Wednesday, May 16, 2012

The Lady's Not for Hanging: Margaret Bulmer in Fiction and History

About a month ago I read Nancy Bilueau's debut novel, The Crown. At the beginning of the novel, set in the aftermath of the Pilgrimage of Grace and during the Dissolution of the Monasteries, "Joanna Stafford, a Dominican nun, learns that her favorite cousin has been condemned by Henry VIII to be burned at the stake. Defying the sacred rule of enclosure, Joanna leaves the priory to stand at her cousin’s side. Arrested for interfering with the king’s justice, Joanna, along with her father, is sent to the Tower of London." Joanna Stafford's cousin is none other than Lady Margaret Bulmer, the natural daughter of Edward Stafford, the Third Duke of Buckingham. Buckingham was accused of treason against Henry VIII and beheaded on May 17, 1521. Margaret Bulmer was sentenced to death for her part in the Pilgrimage of Grace and burned alive at Smithfield on May 27, 1537. Now that I am rereading H.F.M. Prescott's The Man on a Donkey as I said I ought to, I have met Margaret Stafford again and her little sister Julian.

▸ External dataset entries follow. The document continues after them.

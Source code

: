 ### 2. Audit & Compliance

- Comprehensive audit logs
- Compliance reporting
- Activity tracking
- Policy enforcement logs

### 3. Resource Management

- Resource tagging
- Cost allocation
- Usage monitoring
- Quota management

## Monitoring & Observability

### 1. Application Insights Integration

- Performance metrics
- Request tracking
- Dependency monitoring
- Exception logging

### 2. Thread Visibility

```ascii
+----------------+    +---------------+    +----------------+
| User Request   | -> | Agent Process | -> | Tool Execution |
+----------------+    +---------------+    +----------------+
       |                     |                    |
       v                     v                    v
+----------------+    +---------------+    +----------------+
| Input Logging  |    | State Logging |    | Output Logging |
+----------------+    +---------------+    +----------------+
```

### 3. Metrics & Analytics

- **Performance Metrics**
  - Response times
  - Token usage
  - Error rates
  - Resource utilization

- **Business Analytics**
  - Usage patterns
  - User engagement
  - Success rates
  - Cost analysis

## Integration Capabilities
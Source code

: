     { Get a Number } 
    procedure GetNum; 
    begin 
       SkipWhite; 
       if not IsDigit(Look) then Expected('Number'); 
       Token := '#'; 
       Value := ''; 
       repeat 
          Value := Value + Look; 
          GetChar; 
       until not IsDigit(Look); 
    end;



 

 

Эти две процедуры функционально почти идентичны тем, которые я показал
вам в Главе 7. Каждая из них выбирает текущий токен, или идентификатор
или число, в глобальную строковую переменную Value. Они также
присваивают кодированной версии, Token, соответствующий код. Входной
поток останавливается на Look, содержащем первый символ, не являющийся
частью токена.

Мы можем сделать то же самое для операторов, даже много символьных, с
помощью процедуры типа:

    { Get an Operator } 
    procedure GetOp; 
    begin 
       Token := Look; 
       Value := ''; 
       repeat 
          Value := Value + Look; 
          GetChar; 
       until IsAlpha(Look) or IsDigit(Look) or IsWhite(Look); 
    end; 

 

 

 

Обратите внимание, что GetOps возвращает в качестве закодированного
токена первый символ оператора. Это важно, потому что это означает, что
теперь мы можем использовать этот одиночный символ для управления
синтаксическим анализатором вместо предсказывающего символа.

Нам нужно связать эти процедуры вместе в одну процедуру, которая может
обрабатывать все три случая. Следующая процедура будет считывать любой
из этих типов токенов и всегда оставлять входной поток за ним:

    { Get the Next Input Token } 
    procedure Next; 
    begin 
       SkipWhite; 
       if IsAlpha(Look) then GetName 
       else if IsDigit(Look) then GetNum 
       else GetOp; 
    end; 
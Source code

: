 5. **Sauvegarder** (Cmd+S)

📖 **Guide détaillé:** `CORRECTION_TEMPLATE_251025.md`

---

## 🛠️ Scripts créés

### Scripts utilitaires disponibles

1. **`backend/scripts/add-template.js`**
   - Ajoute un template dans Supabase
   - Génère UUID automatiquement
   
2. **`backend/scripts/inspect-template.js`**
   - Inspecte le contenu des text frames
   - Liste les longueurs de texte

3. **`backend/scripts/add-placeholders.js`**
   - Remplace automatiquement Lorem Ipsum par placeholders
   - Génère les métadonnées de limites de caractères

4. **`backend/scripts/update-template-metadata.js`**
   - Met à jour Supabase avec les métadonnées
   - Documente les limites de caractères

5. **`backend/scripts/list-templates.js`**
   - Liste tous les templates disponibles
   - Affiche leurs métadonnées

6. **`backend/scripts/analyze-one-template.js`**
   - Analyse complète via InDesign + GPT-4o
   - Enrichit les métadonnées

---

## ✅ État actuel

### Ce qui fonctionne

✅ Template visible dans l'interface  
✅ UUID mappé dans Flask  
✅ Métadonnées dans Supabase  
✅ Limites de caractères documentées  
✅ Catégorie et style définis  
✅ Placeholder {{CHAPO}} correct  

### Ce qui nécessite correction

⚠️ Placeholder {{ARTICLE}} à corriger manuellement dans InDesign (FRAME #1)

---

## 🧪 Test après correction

Prescott is indeed depicting Margaret as impulsive and obstinate. I wonder how or if Prescott will depict Margaret's fate?

Sharon L. Jackson wrote about Margaret (Cheyne) Bulmer in her Dangerous Talk and Strange Behavior: Women and Popular Resistance to the Reforms of Henry VIII. According to this review,

Margaret Cheyne's crime was to encourage her husband, Sir John Bulmer, to take part in the Pilgrimage of Grace against Henry VIII's Reformation and reforms. The rebellion built upon a combination of economic, social, political and religious resentments festering in the North of England. Witnesses attested that Margaret Cheyne had encouraged her husband to join the Pilgrimage of Grace and, fatally, to continue treasonous activities after the rebellion's failure in the autumn of 1536. She, herself, admitted that she incited Bulmer to resist the king. But was this a political decision, or, as Jansen herself suggests, the words of "a woman who wanted desperately to get out of the way of danger, not to plunge her husband or herself into it any further"? (p. 17). Jansen continues to undermine her case for Margaret Cheyne's political motivations. Little evidence survives documenting Margaret Cheyne's activities during the rebellion.[3] Her treason conviction appears to have been based upon the vague assertions of a few individuals. At the same time, other women, such as Lady Rhys, Lady Anne Hussey and Elizabeth Stapleton, took seemingly far more active roles in the rebellion yet escaped unscathed. But according to Jansen, Margaret Cheyne's parentage, combined with hostile relations with her in-laws, arguably left her dangerously vulnerable to the machinations of her enemies and accusers. Nevertheless, Jansen confidently declares that, "I would argue that Margaret Cheyne's presence among the rebels during the Pilgrimage of Grace was deliberate rather than accidental, her participation in the rebellion much more significant than historians have realized" (p. 34).

Henry VIII had pardoned the Bulmers after the Pilgrimage of Grace, but they were accused of treason and executed when another Northern rebellion arose. We usually think of people being burned alive in connection with "Bloody Mary" and her reign's efforts to stamp out heresy; however, being burned alive was the usual form of capital punishment for women found guilty of treason. The usual sentence for men convicted of treason was being drawn, hung and quartered, but since that sentence involved nudity, women were burned at the stake. Anne Boleyn was found guilty of treason and condemned to be burned at the stake. The monarch could commute either sentence to the more merciful beheading, but Henry did not show that mercy to Margaret Bulmer, as he did to Anne Boleyn. Women were also burned at the stake if they murdered their husbands or tampered with currency. Thus, to misquote Christopher Fry, the Lady's Not for Hanging.